Pakistan's Imran Khan says India and Pakistan should talk on Kashmir

Elections 2018       by Muhammad Irfan | Published

Elections 2018 by Muhammad Irfan | Published

Cricket star-turned-politician Imran Khan, chairman of Pakistan Tehreek-e-Insaf (PTI), gives a speech as he declares victory in the general election in Islamabad, Pakistan, in this still image from a July 26, 2018 handout video by PTI.

"Kashmiris have been suffering for long". There is extreme violation of human rights in the Occupied Kashmir.

Khan also said he was open to a sit-down with arch-rival India to discuss ongoing disputes in the divided Himalayan territory of Kashmir which is claimed in full by both nations. We can resolve the poverty crisis in South East Asia.

"We were successful and we were given a mandate", Khan, 65, said during a live broadcast, adding that there was "no politician victimisation" in the acrimonious contest. If you [India] take one step towards us, we will take two more towards you.

It is common practice in the rural areas of Pakistan where female voters are denied their right; however, the turnover of women voters in urban areas remained comparatively satisfactory in the previous elections.

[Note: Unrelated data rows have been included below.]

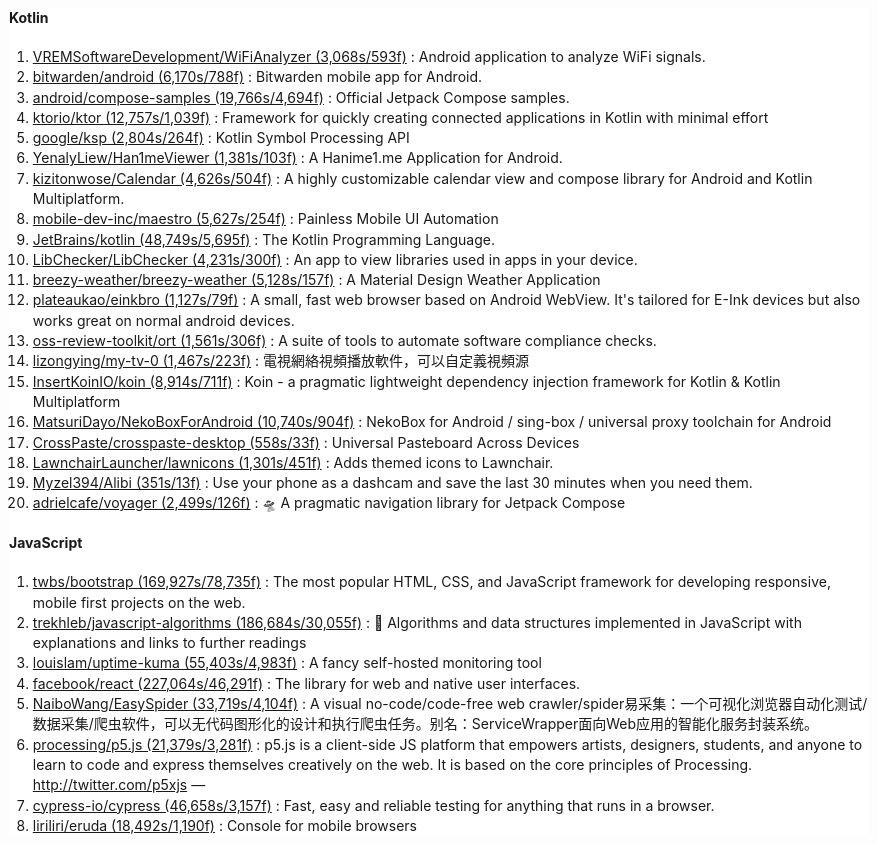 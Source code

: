 #### Kotlin
1. [VREMSoftwareDevelopment/WiFiAnalyzer (3,068s/593f)](https://github.com/VREMSoftwareDevelopment/WiFiAnalyzer) : Android application to analyze WiFi signals.
2. [bitwarden/android (6,170s/788f)](https://github.com/bitwarden/android) : Bitwarden mobile app for Android.
3. [android/compose-samples (19,766s/4,694f)](https://github.com/android/compose-samples) : Official Jetpack Compose samples.
4. [ktorio/ktor (12,757s/1,039f)](https://github.com/ktorio/ktor) : Framework for quickly creating connected applications in Kotlin with minimal effort
5. [google/ksp (2,804s/264f)](https://github.com/google/ksp) : Kotlin Symbol Processing API
6. [YenalyLiew/Han1meViewer (1,381s/103f)](https://github.com/YenalyLiew/Han1meViewer) : A Hanime1.me Application for Android.
7. [kizitonwose/Calendar (4,626s/504f)](https://github.com/kizitonwose/Calendar) : A highly customizable calendar view and compose library for Android and Kotlin Multiplatform.
8. [mobile-dev-inc/maestro (5,627s/254f)](https://github.com/mobile-dev-inc/maestro) : Painless Mobile UI Automation
9. [JetBrains/kotlin (48,749s/5,695f)](https://github.com/JetBrains/kotlin) : The Kotlin Programming Language.
10. [LibChecker/LibChecker (4,231s/300f)](https://github.com/LibChecker/LibChecker) : An app to view libraries used in apps in your device.
11. [breezy-weather/breezy-weather (5,128s/157f)](https://github.com/breezy-weather/breezy-weather) : A Material Design Weather Application
12. [plateaukao/einkbro (1,127s/79f)](https://github.com/plateaukao/einkbro) : A small, fast web browser based on Android WebView. It's tailored for E-Ink devices but also works great on normal android devices.
13. [oss-review-toolkit/ort (1,561s/306f)](https://github.com/oss-review-toolkit/ort) : A suite of tools to automate software compliance checks.
14. [lizongying/my-tv-0 (1,467s/223f)](https://github.com/lizongying/my-tv-0) : 電視網絡視頻播放軟件，可以自定義視頻源
15. [InsertKoinIO/koin (8,914s/711f)](https://github.com/InsertKoinIO/koin) : Koin - a pragmatic lightweight dependency injection framework for Kotlin & Kotlin Multiplatform
16. [MatsuriDayo/NekoBoxForAndroid (10,740s/904f)](https://github.com/MatsuriDayo/NekoBoxForAndroid) : NekoBox for Android / sing-box / universal proxy toolchain for Android
17. [CrossPaste/crosspaste-desktop (558s/33f)](https://github.com/CrossPaste/crosspaste-desktop) : Universal Pasteboard Across Devices
18. [LawnchairLauncher/lawnicons (1,301s/451f)](https://github.com/LawnchairLauncher/lawnicons) : Adds themed icons to Lawnchair.
19. [Myzel394/Alibi (351s/13f)](https://github.com/Myzel394/Alibi) : Use your phone as a dashcam and save the last 30 minutes when you need them.
20. [adrielcafe/voyager (2,499s/126f)](https://github.com/adrielcafe/voyager) : 🛸 A pragmatic navigation library for Jetpack Compose

#### JavaScript
1. [twbs/bootstrap (169,927s/78,735f)](https://github.com/twbs/bootstrap) : The most popular HTML, CSS, and JavaScript framework for developing responsive, mobile first projects on the web.
2. [trekhleb/javascript-algorithms (186,684s/30,055f)](https://github.com/trekhleb/javascript-algorithms) : 📝 Algorithms and data structures implemented in JavaScript with explanations and links to further readings
3. [louislam/uptime-kuma (55,403s/4,983f)](https://github.com/louislam/uptime-kuma) : A fancy self-hosted monitoring tool
4. [facebook/react (227,064s/46,291f)](https://github.com/facebook/react) : The library for web and native user interfaces.
5. [NaiboWang/EasySpider (33,719s/4,104f)](https://github.com/NaiboWang/EasySpider) : A visual no-code/code-free web crawler/spider易采集：一个可视化浏览器自动化测试/数据采集/爬虫软件，可以无代码图形化的设计和执行爬虫任务。别名：ServiceWrapper面向Web应用的智能化服务封装系统。
6. [processing/p5.js (21,379s/3,281f)](https://github.com/processing/p5.js) : p5.js is a client-side JS platform that empowers artists, designers, students, and anyone to learn to code and express themselves creatively on the web. It is based on the core principles of Processing. http://twitter.com/p5xjs —
7. [cypress-io/cypress (46,658s/3,157f)](https://github.com/cypress-io/cypress) : Fast, easy and reliable testing for anything that runs in a browser.
8. [liriliri/eruda (18,492s/1,190f)](https://github.com/liriliri/eruda) : Console for mobile browsers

- He said that he is a Pakistani who has traveled through India the most thanks to his cricketing career.

"We want relations with the country based on mutual interest". "But if this blame game continues that Pakistan is creating troubles [in India] and we believe that whatever is happening Balochistan is happening because of India then we are back to square one". PTI has also not ruled out seeking succour from China, Islamabad's closest ally which has in recent years been investing heavily in infrastructure in the country.

"We will strengthen and improve our relations with China". "This whole election could be null and void, and we don't want this".

About the neighboring Afghanistan, he said Pakistan wants peace in the war-ravaged country. He said he had joined politics because he wanted to make Pakistan a nation "as envisioned by Jinnah".

The comments came as political parties in Pakistan, including the incumbent Pakistan Muslim League-Nawaz, too raised allegations that the election was manipulated and rigged in PTI chief Khan's favour. He said his party's focus will be on justice, equality and opportunities.

On ties with the USA, he said Pakistan wants a balanced relation with America which should be mutually beneficial, not one-sided.

The size of Khan's lead against the PML-N, when many analysts had predicted a coalition would be likely, was also increasing concern over the process, analysts said. "But I have forgotten it all and it is behind me".

In a speech peppered with populist pledges, Khan promised to create jobs for the poor and said he would turn the palatial prime minister's official residence in the capital into an education facility instead of living in it. "This is about the country", he said.

The Election Commission of Pakistan dismissed allegations of manipulation, blaming the delay on glitches in new, untested counting software.

Although PTI workers and supporters started celebrations before the final results, no statement - or even a tweet - has been issued by the former cricketer himself on the results.

A majority of 137 seats is needed to form a government.

"The complaints we have been receiving, they could be of procedural level, but not any kind of rigging", Yaqoob said.